## Plain-text document sources
::::

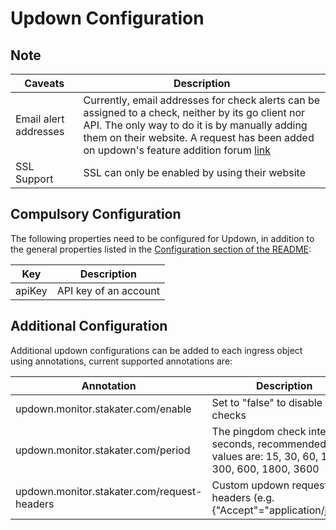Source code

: # Updown Configuration

## Note

| Caveats    | Description                                      |
|----------|-----------------------------------------------------|
| Email alert addresses   | Currently, email addresses for check alerts can be assigned to a check, neither by its go client nor API. The only way to do it is by manually adding them on their website. A request has been added on updown's feature addition forum [link](https://updown.uservoice.com/forums/177972-general/suggestions/37334926-crud-for-setting-email-and-phone-alerts-for-a-chec)  |
| SSL Support | SSL can only be enabled by using their website |



## Compulsory Configuration
The following properties need to be configured for Updown, in addition to the general properties listed 
in the [Configuration section of the README](../README.md#configuration):


| Key      | Description                                      |
|----------|--------------------------------------------------|
| apiKey   | API key of an account                            |


## Additional Configuration

Additional updown configurations can be added to each ingress object using annotations, current supported annotations are:

|                        Annotation                        |                    Description                   |
|----------------------------------------------------------|--------------------------------------------------|
| updown.monitor.stakater.com/enable  | Set to "false" to disable checks                 |
| updown.monitor.stakater.com/period                       | The pingdom check interval in seconds, recommended values are: 15, 30, 60, 120, 300, 600, 1800, 3600  |
| updown.monitor.stakater.com/request-headers              | Custom updown request headers (e.g. {"Accept"="application/json"}) |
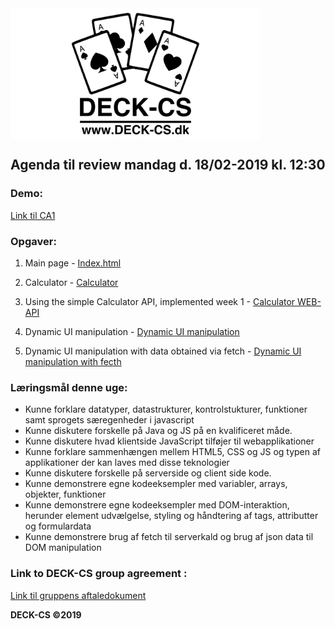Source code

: <img src="Banner-top-DCS.png" width="400" align="center"/>  

## Agenda til review mandag d. 18/02-2019 kl. 12:30 ##

### Demo: ###

[Link til CA1](https://testprogram.dk/CA1/) 

### Opgaver: ###

1. Main page - [Index.html](https://testprogram.dk/CA1/)

2. Calculator - [Calculator](https://testprogram.dk/CA1/calculate.html) 

3.  Using the simple Calculator API, implemented week 1 - [Calculator WEB-API](https://testprogram.dk/CA1/) 

4. Dynamic UI manipulation - [Dynamic UI manipulation](https://testprogram.dk/CA1/DynamicUIMan.html) 

5. Dynamic UI manipulation with data obtained via fetch - [Dynamic UI manipulation with fecth](https://testprogram.dk/CA1/DynamicUIManWithFetch.html) 

### Læringsmål denne uge: ###

- Kunne forklare datatyper, datastrukturer, kontrolstukturer, funktioner samt sprogets særegenheder i javascript
- Kunne diskutere forskelle på Java og JS på en kvalificeret måde.
- Kunne diskutere hvad klientside JavaScript tilføjer til webapplikationer
- Kunne forklare sammenhængen mellem HTML5, CSS og JS og typen af applikationer der kan laves med disse teknologier
- Kunne diskutere forskelle på serverside og client side kode.
- Kunne demonstrere egne kodeeksempler med variabler, arrays, objekter, funktioner
- Kunne demonstrere egne kodeeksempler med DOM-interaktion, herunder element udvælgelse, styling og håndtering af tags, attributter og formulardata
- Kunne demonstrere brug af fetch til serverkald og brug af json data til DOM manipulation

### Link to DECK-CS group agreement :
[Link til gruppens aftaledokument](https://docs.google.com/document/d/1uSLKk3kQAV3UQ0Y1XKtVFQ_YJ_gXrON00-IDqS8o5s4/edit?usp=sharing) 

**DECK-CS ©2019**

::::

## Work task
Number of lines above containing the word "https": state it and add nothing else.

## Problem solution
8